Sunday, May 29, 2011

Mountain biking is so dumb.

 

Yeah, that was me. I said that, partly because I think it's true, but mostly to get the goat of Mike and Ian, two of my favorite mountain bikers who were in the room when I said it.

I've always been a roadie, you see. Even when I owned a mountain bike and rode it, the smile on my face was mostly forced; there to mask the grimace underneath. Mountain biking looks fun, but it's so ... bumpy and dirty. Ew! Yucky. Tires slide. Trees and bushes reach out and poke, ticks and poison ivy are standing by just waiting to attack. And there are bugs. Lots and lots of bugs.

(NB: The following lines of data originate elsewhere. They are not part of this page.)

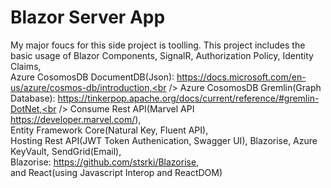 # Blazor Server App
My major foucs for this side project is toolling. This project includes the basic usage of Blazor Components, SignalR, Authorization Policy, Identity Claims,<br /> 
Azure CosomosDB DocumentDB(Json): https://docs.microsoft.com/en-us/azure/cosmos-db/introduction,<br />
Azure CosomosDB Gremlin(Graph Database): https://tinkerpop.apache.org/docs/current/reference/#gremlin-DotNet,<br />
Consume Rest API(Marvel API https://developer.marvel.com/),<br />
Entity Framework Core(Natural Key, Fluent API),<br />
Hosting Rest API(JWT Token Authenication, Swagger UI), Blazorise, Azure KeyVault, SendGrid(Email),<br />
Blazorise: https://github.com/stsrki/Blazorise, <br />
and React(using Javascript Interop and ReactDOM)
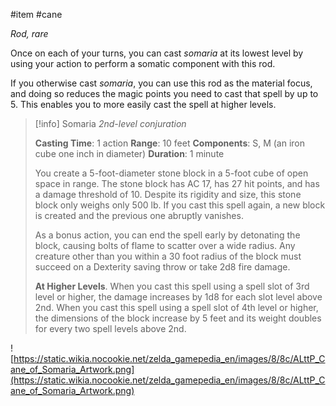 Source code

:  #item #cane 

*Rod, rare*

Once on each of your turns, you can cast *somaria* at its lowest level by using your action to perform a somatic component with this rod.

If you otherwise cast *somaria*, you can use this rod as the material focus, and doing so reduces the magic points you need to cast that spell by up to 5. This enables you to more easily cast the spell at higher levels.

>[!info] Somaria
>*2nd-level conjuration*
>
>**Casting Time**: 1 action
>**Range**: 10 feet
>**Components**: S, M (an iron cube one inch in diameter)
>**Duration**: 1 minute
>
>You create a 5-foot-diameter stone block in a 5-foot cube of open space in range. The stone block has AC 17, has 27 hit points, and has a damage threshold of 10. Despite its rigidity and size, this stone block only weighs only 500 lb. If you cast this spell again, a new block is created and the previous one abruptly vanishes.
>
>As a bonus action, you can end the spell early by detonating the block, causing bolts of flame to scatter over a wide radius. Any creature other than you within a 30 foot radius of the block must succeed on a Dexterity saving throw or take 2d8 fire damage.
>
>**At Higher Levels**. When you cast this spell using a spell slot of 3rd level or higher, the damage increases by 1d8 for each slot level above 2nd. When you cast this spell using a spell slot of 4th level or higher, the dimensions of the block increase by 5 feet and its weight doubles for every two spell levels above 2nd.

![https://static.wikia.nocookie.net/zelda_gamepedia_en/images/8/8c/ALttP_Cane_of_Somaria_Artwork.png](https://static.wikia.nocookie.net/zelda_gamepedia_en/images/8/8c/ALttP_Cane_of_Somaria_Artwork.png)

When I was racing road in college, I decided to give the mountain biking thing a try. Mike, Ian, Tom, Kenny  and basically everyone else on the planet really loved it. I don't remember how I got my first bike, but it was a year-old Specialized aluminum Stumpjumper hard tail. It had a pretty light "metal matrix" frame. It might have been the fancy and very racy S-Works model. We built it up with a decent set of components, I bought shoes,  pedals, and a Camelbak, and off we went into the beautiful mountain sides of San Luis Obispo.

And it was fucking terrible! Sure the bike was light-weight and it looked super cool. But it was also hard as a rock, like federal pound-me-in-the-ass prison. The suspension fork was hard and rubbery. The seat was also hard and rubbery. Every ride on it made me wonder why anyone would want to do this. There were roots and ruts strategically placed to suck the fun out of every ride, and there were even more bugs than I thought. So many bugs!

And to make it even worse, I found mountain biking to be  EITHER steep uphill OR steep downhill. But the thing about that is: I was a terrible climber (compared to all my awesomely talented cycling buddies like Mike an Ian, who seemed to have been born not from a womb so much as an altitude tent) so I got dropped on all the climbs. And the only thing that I was worse at than climbing? Descending! So I would get dropped on the climbs AND the descents!

Thankfully that bike was stolen out of my garage not too long after the first ride. Here's how much more popular mountain biking was than road riding at that time: the thieves didn't steal my Dura-Ace laden Kestrel 200Sci which was parked right next to it. What a bunch of self-mutilating morons.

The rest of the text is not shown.